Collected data
------------------------------------------------
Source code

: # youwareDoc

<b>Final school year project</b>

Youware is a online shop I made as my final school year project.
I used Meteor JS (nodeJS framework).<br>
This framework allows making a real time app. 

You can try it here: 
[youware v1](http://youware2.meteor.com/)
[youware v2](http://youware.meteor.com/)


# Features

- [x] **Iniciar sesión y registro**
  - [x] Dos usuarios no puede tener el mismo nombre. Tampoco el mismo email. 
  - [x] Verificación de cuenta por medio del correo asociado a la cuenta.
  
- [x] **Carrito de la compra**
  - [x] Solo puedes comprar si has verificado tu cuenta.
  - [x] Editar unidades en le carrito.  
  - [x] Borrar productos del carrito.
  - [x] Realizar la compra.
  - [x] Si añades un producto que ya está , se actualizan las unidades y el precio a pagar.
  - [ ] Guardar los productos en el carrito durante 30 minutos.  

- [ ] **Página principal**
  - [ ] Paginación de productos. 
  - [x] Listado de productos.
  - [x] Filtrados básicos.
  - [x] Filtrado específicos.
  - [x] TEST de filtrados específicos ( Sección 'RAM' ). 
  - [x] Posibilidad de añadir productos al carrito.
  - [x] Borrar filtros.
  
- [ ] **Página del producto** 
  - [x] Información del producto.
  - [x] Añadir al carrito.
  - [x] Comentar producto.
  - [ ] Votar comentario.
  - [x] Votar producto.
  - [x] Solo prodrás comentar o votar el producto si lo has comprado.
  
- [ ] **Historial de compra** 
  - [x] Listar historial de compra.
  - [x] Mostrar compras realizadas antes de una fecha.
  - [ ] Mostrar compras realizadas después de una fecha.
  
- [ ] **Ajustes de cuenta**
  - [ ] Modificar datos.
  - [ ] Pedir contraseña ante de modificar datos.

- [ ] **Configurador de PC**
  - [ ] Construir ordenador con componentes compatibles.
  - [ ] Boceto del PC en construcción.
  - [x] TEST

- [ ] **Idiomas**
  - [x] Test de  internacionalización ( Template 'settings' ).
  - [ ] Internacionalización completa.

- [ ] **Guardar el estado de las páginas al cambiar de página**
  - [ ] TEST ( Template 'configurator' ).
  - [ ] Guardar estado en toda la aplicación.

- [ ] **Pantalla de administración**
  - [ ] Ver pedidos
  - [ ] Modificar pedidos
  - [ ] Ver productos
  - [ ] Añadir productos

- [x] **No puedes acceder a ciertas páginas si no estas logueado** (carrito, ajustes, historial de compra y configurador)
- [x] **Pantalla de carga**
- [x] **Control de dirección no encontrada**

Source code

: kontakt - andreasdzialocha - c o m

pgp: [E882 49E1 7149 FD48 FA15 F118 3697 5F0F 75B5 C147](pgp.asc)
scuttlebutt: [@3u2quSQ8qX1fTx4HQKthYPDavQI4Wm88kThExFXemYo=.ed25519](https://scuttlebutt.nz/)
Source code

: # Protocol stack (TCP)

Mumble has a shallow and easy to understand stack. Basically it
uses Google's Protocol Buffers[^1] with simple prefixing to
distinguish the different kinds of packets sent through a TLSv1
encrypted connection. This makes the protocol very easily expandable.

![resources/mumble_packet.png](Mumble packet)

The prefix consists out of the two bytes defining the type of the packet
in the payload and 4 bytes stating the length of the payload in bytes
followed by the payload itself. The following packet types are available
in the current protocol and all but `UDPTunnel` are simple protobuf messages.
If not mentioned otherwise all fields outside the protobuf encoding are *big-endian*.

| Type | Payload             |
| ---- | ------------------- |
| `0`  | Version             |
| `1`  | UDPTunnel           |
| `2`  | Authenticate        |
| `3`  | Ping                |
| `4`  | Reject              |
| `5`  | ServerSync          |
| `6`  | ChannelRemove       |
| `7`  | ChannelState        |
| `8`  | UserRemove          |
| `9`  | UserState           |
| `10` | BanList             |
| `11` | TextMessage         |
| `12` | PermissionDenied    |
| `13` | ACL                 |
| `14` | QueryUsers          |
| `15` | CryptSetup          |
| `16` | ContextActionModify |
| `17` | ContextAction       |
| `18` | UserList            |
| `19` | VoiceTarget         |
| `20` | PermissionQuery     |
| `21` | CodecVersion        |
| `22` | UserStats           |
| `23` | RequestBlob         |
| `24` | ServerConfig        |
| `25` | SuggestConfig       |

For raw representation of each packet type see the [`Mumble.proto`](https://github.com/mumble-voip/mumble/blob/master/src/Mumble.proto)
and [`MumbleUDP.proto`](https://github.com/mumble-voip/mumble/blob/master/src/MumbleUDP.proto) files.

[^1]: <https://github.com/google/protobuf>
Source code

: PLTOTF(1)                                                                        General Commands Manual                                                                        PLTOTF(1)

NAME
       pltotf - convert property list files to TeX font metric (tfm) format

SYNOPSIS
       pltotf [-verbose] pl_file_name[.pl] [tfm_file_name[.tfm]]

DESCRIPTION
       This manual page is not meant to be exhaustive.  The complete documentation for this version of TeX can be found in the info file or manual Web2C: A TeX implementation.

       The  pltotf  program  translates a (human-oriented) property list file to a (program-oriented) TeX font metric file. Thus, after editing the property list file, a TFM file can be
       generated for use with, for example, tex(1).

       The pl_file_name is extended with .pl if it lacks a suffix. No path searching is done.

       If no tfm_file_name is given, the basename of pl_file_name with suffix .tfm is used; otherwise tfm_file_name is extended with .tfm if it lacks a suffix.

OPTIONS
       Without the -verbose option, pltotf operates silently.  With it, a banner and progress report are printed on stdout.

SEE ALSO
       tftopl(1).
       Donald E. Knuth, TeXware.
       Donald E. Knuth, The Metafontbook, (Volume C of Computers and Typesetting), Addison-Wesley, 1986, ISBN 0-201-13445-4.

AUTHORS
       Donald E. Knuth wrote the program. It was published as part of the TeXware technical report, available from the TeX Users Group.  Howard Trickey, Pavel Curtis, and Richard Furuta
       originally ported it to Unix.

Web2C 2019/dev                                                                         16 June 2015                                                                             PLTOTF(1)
------------------------------------------------
▸ **How to complete this task**
Copy only this part of the entries above: the line with "- [ ] **Historial de compra**", the line with "- [ ] **Idiomas**", and the lines between, all exactly as written.

▸ **Answer to the exercise**
- [ ] **Historial de compra** 
  - [x] Listar historial de compra.
  - [x] Mostrar compras realizadas antes de una fecha.
  - [ ] Mostrar compras realizadas después de una fecha.
  
- [ ] **Ajustes de cuenta**
  - [ ] Modificar datos.
  - [ ] Pedir contraseña ante de modificar datos.

- [ ] **Configurador de PC**
  - [ ] Construir ordenador con componentes compatibles.
  - [ ] Boceto del PC en construcción.
  - [x] TEST

- [ ] **Idiomas**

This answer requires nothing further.